Banks that offer depositors gold redeemable money would still issue fiat money.
Unless this term has taken on a credible meaning in jargon of which I have somehow remained unaware, I feel the need to make a point about usage of "fiat".
As commonly used, "fiat money" and "fiat currency" is either conflated with or taken to imply "fake" or "unbacked" and therefore valueless. This is mistaken. The meaning of "fiat" is "mandated" or "decreed". All government-mandated monies and/or currencies are fiat by definition, even when backed by and redeemable in gold. In a free money market there is no such thing as fiat money or currency, no matter what its structural nature. It is precisely because the markets are free that nobody holds authority to decree one money to be accepted and all others impermissible.
Free and competing monies can bear any structure you care to name. They can be pure paper, backed in gold, corn husks, beads, dried chicken feet, and so forth, redeemable or not. The key to successful money under "normal" market conditions is faith. If there is no faith in a currency it can be solid gold of absolute purity and yet it will be useless, and when there is need the most seemingly mundane commodity may purchase a kingdom. There are the old stories we used to hear when I was young about cities such as Dresden and Berlin after capitulation where women would rent their vaginas to soldiers for a cigarette or two. While possibly and even probably apocryphal, those stories nevertheless illustrate the point about what constitutes "money": that which facilitates trade under a given circumstance.
The OP was right in that given the right circumstances gold is worthless.
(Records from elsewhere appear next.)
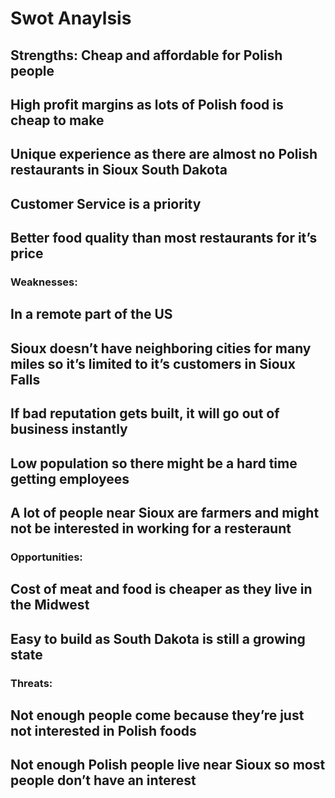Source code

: # Swot Anaylsis
## Strengths:  Cheap and affordable for Polish people
## High profit margins as lots of Polish food is cheap to make
## Unique experience as there are almost no Polish restaurants in Sioux South Dakota
## Customer Service is a priority
## Better food quality than most restaurants for it’s price


### Weaknesses: 
## In a remote part of the US
## Sioux doesn’t have neighboring cities for many miles so it’s limited to it’s customers in Sioux Falls
## If bad reputation gets built, it will go out of business instantly
## Low population so there might be a hard time getting employees
## A lot of people near Sioux are farmers and might not be interested in working for a resteraunt


### Opportunities:  
## Cost of meat and food is cheaper as they live in the Midwest
## Easy to build as South Dakota is still a growing state


### Threats: 
## Not enough people come because they’re just not interested in Polish foods
## Not enough Polish people live near Sioux so most people don’t have an interest 


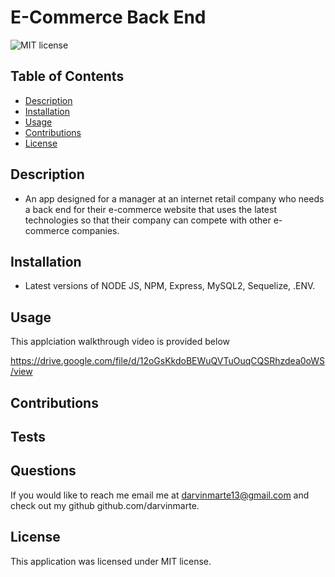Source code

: # E-Commerce Back End 

![MIT license](https://img.shields.io/badge/license-MIT-blue)

## Table of Contents

- [Description](#description)
- [Installation](#installation)
- [Usage](#usage)
- [Contributions](#contributions)
- [License](#license)

## Description

- An app designed for a manager at an internet retail company who needs a back end for their e-commerce website that uses the latest technologies so that their company can compete with other e-commerce companies.

## Installation

- Latest versions of NODE JS, NPM, Express, MySQL2, Sequelize, .ENV. 

## Usage

This applciation walkthrough video is provided below

https://drive.google.com/file/d/12oGsKkdoBEWuQVTuOuqCQSRhzdea0oWS/view


## Contributions

## Tests

## Questions

If you would like to reach me email me at darvinmarte13@gmail.com and check out my github github.com/darvinmarte.

## License

 This application was licensed under MIT license.

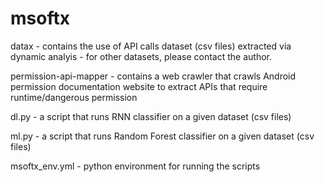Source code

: # msoftx

datax
    - contains the use of API calls dataset (csv files) extracted via dynamic analyis
    - for other datasets, please contact the author.

permission-api-mapper
    - contains a web crawler that crawls Android permission documentation website 
     to extract APIs that require runtime/dangerous permission

dl.py
    - a script that runs RNN classifier on a given dataset (csv files)

ml.py
    - a script that runs Random Forest classifier on a given dataset (csv files)

msoftx_env.yml
    - python environment for running the scripts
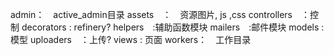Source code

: admin：　active_admin目录
assets　：　资源图片, js ,css
controllers　：控制
decorators : refinery?
helpers　:辅助函数模块
mailers　:邮件模块
models :模型
uploaders　：上传?
views : 页面
workers：　工作目录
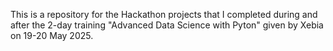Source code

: This is a repository for the Hackathon projects that I completed during and after the 2-day training "Advanced Data Science with Pyton" given by Xebia on 19-20 May 2025.

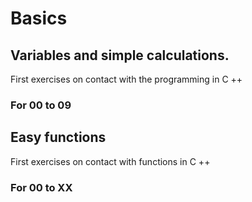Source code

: # Basics

## Variables and simple calculations.

First exercises on contact with the programming in C ++

### For 00 to 09

## Easy functions

First exercises on contact with functions in C ++

### For 00 to XX
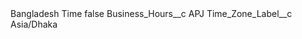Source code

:<?xml version="1.0" encoding="UTF-8"?>
<CustomMetadata xmlns="http://soap.sforce.com/2006/04/metadata" xmlns:xsi="http://www.w3.org/2001/XMLSchema-instance" xmlns:xsd="http://www.w3.org/2001/XMLSchema">
    <label>Bangladesh Time</label>
    <protected>false</protected>
    <values>
        <field>Business_Hours__c</field>
        <value xsi:type="xsd:string">APJ</value>
    </values>
    <values>
        <field>Time_Zone_Label__c</field>
        <value xsi:type="xsd:string">Asia/Dhaka</value>
    </values>
</CustomMetadata>
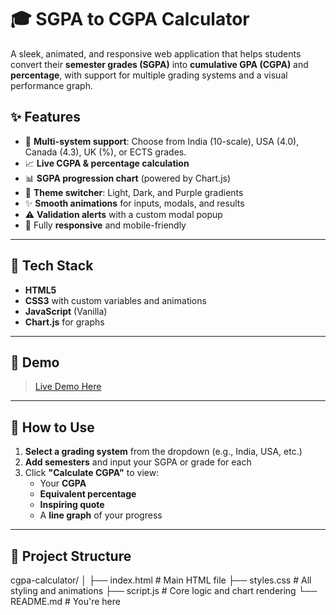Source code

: # 🎓 SGPA to CGPA Calculator

A sleek, animated, and responsive web application that helps students convert their **semester grades (SGPA)** into **cumulative GPA (CGPA)** and **percentage**, with support for multiple grading systems and a visual performance graph.

## ✨ Features

- 🔢 **Multi-system support**: Choose from India (10-scale), USA (4.0), Canada (4.3), UK (%), or ECTS grades.
- 📈 **Live CGPA & percentage calculation**
- 📊 **SGPA progression chart** (powered by Chart.js)
- 🎨 **Theme switcher**: Light, Dark, and Purple gradients
- ✨ **Smooth animations** for inputs, modals, and results
- ⚠️ **Validation alerts** with a custom modal popup
- 📱 Fully **responsive** and mobile-friendly

---

## 🔧 Tech Stack

- **HTML5**
- **CSS3** with custom variables and animations
- **JavaScript** (Vanilla)
- **Chart.js** for graphs

---

## 📸 Demo

> [Live Demo Here](https://Codingcodercods.github.io/cgpa-calculator/)  

---

## 🚀 How to Use

1. **Select a grading system** from the dropdown (e.g., India, USA, etc.)
2. **Add semesters** and input your SGPA or grade for each
3. Click **"Calculate CGPA"** to view:
   - Your **CGPA**
   - **Equivalent percentage**
   - **Inspiring quote**
   - A **line graph** of your progress

---

## 📁 Project Structure
  cgpa-calculator/
│
├── index.html # Main HTML file
├── styles.css # All styling and animations
├── script.js # Core logic and chart rendering
└── README.md # You're here



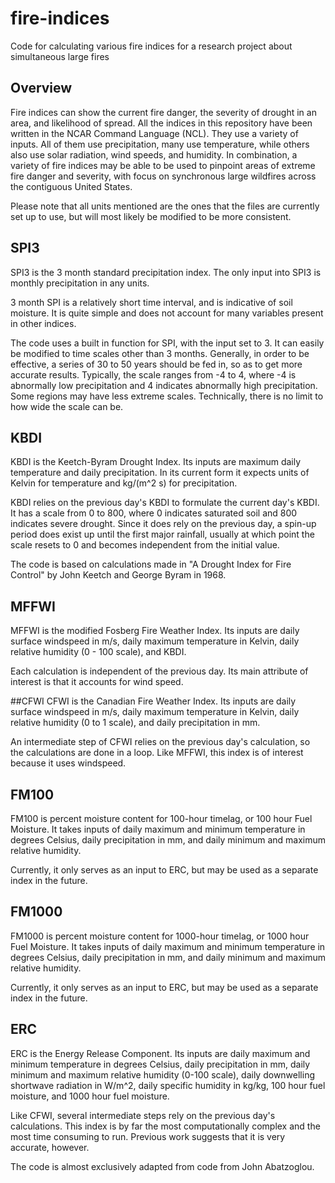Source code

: # fire-indices
Code for calculating various fire indices for a research project about simultaneous large fires

## Overview
Fire indices can show the current fire danger, the severity of drought in an area, and likelihood of spread. All the indices in this repository have been written in the NCAR Command Language (NCL). They use a variety of inputs. All of them use precipitation, many use temperature, while others also use solar radiation, wind speeds, and humidity. In combination, a variety of fire indices may be able to be used to pinpoint areas of extreme fire danger and severity, with focus on synchronous large wildfires across the contiguous United States. 

Please note that all units mentioned are the ones that the files are currently set up to use, but will most likely be modified to be more consistent.

## SPI3
SPI3 is the 3 month standard precipitation index. The only input into SPI3 is monthly precipitation in any units.

3 month SPI is a relatively short time interval, and is indicative of soil moisture. It is quite simple and does not account for many variables present in other indices. 

The code uses a built in function for SPI, with the input set to 3. It can easily be modified to time scales other than 3 months. Generally, in order to be effective, a series of 30 to 50 years should be fed in, so as to get more accurate results. Typically, the scale ranges from -4 to 4, where -4 is abnormally low precipitation and 4 indicates abnormally high precipitation. Some regions may have less extreme scales. Technically, there is no limit to how wide the scale can be.

## KBDI
KBDI is the Keetch-Byram Drought Index. Its inputs are maximum daily temperature and daily precipitation. In its current form it expects units of Kelvin for temperature and kg/(m^2 s) for precipitation.

KBDI relies on the previous day's KBDI to formulate the current day's KBDI. It has a scale from 0 to 800, where 0 indicates saturated soil and 800 indicates severe drought. Since it does rely on the previous day, a spin-up period does exist up until the first major rainfall, usually at which point the scale resets to 0 and becomes independent from the initial value.

The code is based on calculations made in "A Drought Index for Fire Control" by John Keetch and George Byram in 1968. 

## MFFWI
MFFWI is the modified Fosberg Fire Weather Index. Its inputs are daily surface windspeed in m/s, daily maximum temperature in Kelvin, daily relative humidity (0 - 100 scale), and KBDI.

Each calculation is independent of the previous day. Its main attribute of interest is that it accounts for wind speed.

##CFWI
CFWI is the Canadian Fire Weather Index. Its inputs are daily surface windspeed in m/s, daily maximum temperature in Kelvin, daily relative humidity (0 to 1 scale), and daily precipitation in mm.

An intermediate step of CFWI relies on the previous day's calculation, so the calculations are done in a loop. Like MFFWI, this index is of interest because it uses windspeed.

## FM100
FM100 is percent moisture content for 100-hour timelag, or 100 hour Fuel Moisture. It takes inputs of daily maximum and minimum temperature in degrees Celsius, daily precipitation in mm, and daily minimum and maximum relative humidity.

Currently, it only serves as an input to ERC, but may be used as a separate index in the future.

## FM1000
FM1000 is percent moisture content for 1000-hour timelag, or 1000 hour Fuel Moisture. It takes inputs of daily maximum and minimum temperature in degrees Celsius, daily precipitation in mm, and daily minimum and maximum relative humidity.

Currently, it only serves as an input to ERC, but may be used as a separate index in the future.

## ERC 
ERC is the Energy Release Component. Its inputs are daily maximum and minimum temperature in degrees Celsius, daily precipitation in mm, daily minimum and maximum relative humidity (0-100 scale), daily downwelling shortwave radiation in W/m^2, daily specific humidity in kg/kg, 100 hour fuel moisture, and 1000 hour fuel moisture. 

Like CFWI, several intermediate steps rely on the previous day's calculations. This index is by far the most computationally complex and the most time consuming to run. Previous work suggests that it is very accurate, however.

The code is almost exclusively adapted from code from John Abatzoglou. 
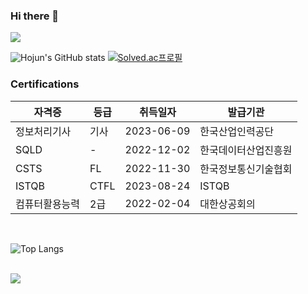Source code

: ### Hi there 👋
<img src="https://capsule-render.vercel.app/api?type=waving&color=D4F0F0&height=150&section=header" />

![Hojun's GitHub stats](https://github-readme-stats.vercel.app/api?username=hojun1123&show_icons=true&theme=transparent)
[![Solved.ac프로필](http://mazassumnida.wtf/api/v2/generate_badge?boj=kkkhhjjj)](https://solved.ac/kkkhhjjj)


  ### Certifications
  
  |자격증|등급|취득일자|발급기관|
  |-------------|------|----------|------------|
  |정보처리기사|기사|2023-06-09|한국산업인력공단|
  |SQLD|-|2022-12-02|한국데이터산업진흥원|
  |CSTS|FL|2022-11-30|한국정보통신기술협회|
  |ISTQB|CTFL|2023-08-24|ISTQB|
  |컴퓨터활용능력|2급|2022-02-04|대한상공회의|


<br>

![Top Langs](https://github-readme-stats.vercel.app/api/top-langs/?username=hojun1123&hide_progress=true)

<br>

<img src="https://capsule-render.vercel.app/api?type=waving&color=D4F0F0&height=150&section=footer" />

<br>

<!--
**Hojun1123/hojun1123** is a ✨ _special_ ✨ repository because its `README.md` (this file) appears on your GitHub profile.
[![Anurag's GitHub stats](https://github-readme-stats.vercel.app/api?username=hojun1123)](https://github.com/anuraghazra/github-readme-stats)
Here are some ideas to get you started:

- 🔭 I’m currently working on ...
- 🌱 I’m currently learning ...
- 👯 I’m looking to collaborate on ...
- 🤔 I’m looking for help with ...
- 💬 Ask me about ...
- 📫 How to reach me: ...
- 😄 Pronouns: ...
- ⚡ Fun fact: ...
-->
When an economy collapses, and I mean REALLY collapses, gold is likely to become worthless because one will be concerned with his ability to eat on a given day and gold, after all, holds precious small nutritional value no matter how much of it you stuff into your mouth.
It seems to me that many people make good points about money and gold, but they fail to see the larger picture, thereby disabling them from pulling the disparate good bits and pieces together into a coherent and sensible gestalt. I am not sure even I am able to do it, but allow me to make a few observations.
Firstly, I will state unequivocally that gold, silver, and other PMs are as good a basis for money as any other and better than many.
Next, the value of any given money system lies not nearly as much in its structural composition (gold, toilet paper, what have you) as in its stewardship. However, I suspect that convertibility should be an absolute requirement. This, however, depends greatly upon the precise definition of "convertibility", which I will deal with shortly.
Next, any system of currency that can lay claim to being actual "money" must by definition be devoid of the interest component. Otherwise you have no money of which to speak, but only debt. Yes, even solid gold can become pure debt when mistreated in such ways. Another way of expressing these two ideas is asset-backed currency v. debt-backed. The former is money, whereas the latter is just debt.
Next, gold is superior to most other standards precisely because it is: a/ gold, and b/ therefore, perfectly uniform as a standard and thereby virtually immune to value manipulations. There have been suggestions of "commodity backed" currencies where the "money" in question is backed by a so-called "shopping cart" (a la the consumer price index [CPI]) of commodities. This system, however, would be grossly inferior to that of a gold standard and here is why: gold is a simple commodity which in turn would constitute a simple standard that introduces no complex interactions between the relative values of the commodities comprising the standard. Those relative-value relationships, which arise due to the multivariate structure of the money itself, in turn give rise to complexity in the standard, particularly in determining those relative values. It is precisely this complexity that provides the jungle-matrix wherein manipulation may be well hidden. When factors are complex and subtle, as they most likely would be in a commodities-backed monetary system, the foxes will be at play doing what they do best, stealing your chickens out from under your nose while you're busy doing other things.
Where money is concerned, structural simplicity is the grandest virtue of them all, for it provides the greatest transparency and the best guarantee against the sorts of manipulations against which the OP complains. Gold is effectively eternal. It cannot be manipulated without being detectable. Where monetary standards are concerned, eternalness is next to godliness. Couple that with an absence of the interest element and the markets become far more predictable, stable, and therefore prosperous. Barring significant disasters, markets become rock-solid and economies thrive as a result. Because there is no built-in inflation due to the debt component of the currency, the only factors driving price are supply and demand. The world becomes a far simpler and more predictable place in so many ways because the bankers and money speculators will have been de-fanged. There would be no place in the world for such people and we would all be far and away better off.
Finally, on the point of "convertibility", all monies are convertible. I can take an FRN, go to the store and trade it for, say, a tube of tooth paste. I have converted my "money" into tooth paste. The problem is NOT convertibility per se, but rather the stability of value of that piece of paper that I hand the cashier. The interest-component of a debt-based currency is what guarantees the instability in price no matter what the physical commodity conditions of the tooth paste industry might be. Compare that with an asset-based currency (actual money) where changes in aggregate supply and demand are the only major factors affecting price, making such currencies far less prone to speculation and other manipulations.
One sees readily just how much room there is for improvement upon the system we currently "enjoy".